I think no we can't.

In the derivation of the ##\left ( \frac{d\mathbf A}{dt} \right )_\text{inertial} = \left ( \frac{d\mathbf A}{dt} \right )_\text{rot} + \boldsymbol \omega \times \mathbf A## we assumed that the vector ##\mathbf{A}## was independent of the coordinate system, its lengths and direction in space is independent of the coordinate system.

However for ##\mathbf{L}## that isn't the case.
##\mathbf{L}## has a different length in a stationary frame than in a rotating one. So the derivation doesn't apply.

$$L=r \times p$$
$$\frac{dL}{dt}=\frac{dr}{dt} \times p + r \ \times \frac{dp}{dt}$$
Why don't you use this relation to check the result ?

vanhees71
Of course you can use the formula. The formula refers to the time derivative of polar or axial vector components (not vectors!).
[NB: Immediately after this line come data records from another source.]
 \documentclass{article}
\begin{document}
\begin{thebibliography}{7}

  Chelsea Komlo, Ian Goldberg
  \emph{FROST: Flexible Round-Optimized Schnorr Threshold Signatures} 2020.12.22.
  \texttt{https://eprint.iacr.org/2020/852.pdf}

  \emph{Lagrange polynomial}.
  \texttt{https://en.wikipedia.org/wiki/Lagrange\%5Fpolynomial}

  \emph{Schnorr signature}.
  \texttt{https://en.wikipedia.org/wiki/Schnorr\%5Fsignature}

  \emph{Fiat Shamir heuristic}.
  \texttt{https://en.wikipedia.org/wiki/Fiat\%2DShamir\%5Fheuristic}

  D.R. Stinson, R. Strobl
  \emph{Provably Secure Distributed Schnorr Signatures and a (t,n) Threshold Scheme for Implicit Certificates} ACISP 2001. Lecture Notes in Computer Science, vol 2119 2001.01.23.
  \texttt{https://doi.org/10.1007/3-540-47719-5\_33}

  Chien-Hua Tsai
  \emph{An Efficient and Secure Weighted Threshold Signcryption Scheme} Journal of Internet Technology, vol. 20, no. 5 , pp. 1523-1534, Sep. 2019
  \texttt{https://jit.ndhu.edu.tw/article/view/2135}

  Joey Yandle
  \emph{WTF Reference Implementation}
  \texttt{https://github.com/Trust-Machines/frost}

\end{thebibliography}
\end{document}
## 1. What is the rate of change of ##L## in a rotating coordinate system?

The rate of change of ##L## in a rotating coordinate system refers to the change in angular momentum with respect to time in a rotating coordinate system. This measures how quickly the angular momentum of an object is changing as it rotates.

## 2. How is the rate of change of ##L## calculated in a rotating coordinate system?

The rate of change of ##L## in a rotating coordinate system can be calculated using the equation ##\frac{dL}{dt} = I\frac{d\omega}{dt}##, where ##I## is the moment of inertia and ##\omega## is the angular velocity.

## 3. What factors affect the rate of change of ##L## in a rotating coordinate system?

The rate of change of ##L## in a rotating coordinate system is affected by the moment of inertia, the angular velocity, and any external torques acting on the system. Changes in any of these factors can result in a change in the rate of change of ##L##.

## 4. How does the rate of change of ##L## in a rotating coordinate system impact the motion of an object?

The rate of change of ##L## in a rotating coordinate system is directly related to the angular acceleration of an object. It determines how quickly the object's angular velocity is changing, which in turn affects its rotational motion.

## 5. Can the rate of change of ##L## be negative in a rotating coordinate system?

Yes, the rate of change of ##L## can be negative in a rotating coordinate system. This means that the angular momentum is decreasing over time, which can happen if there is an external torque acting in the opposite direction of the rotation.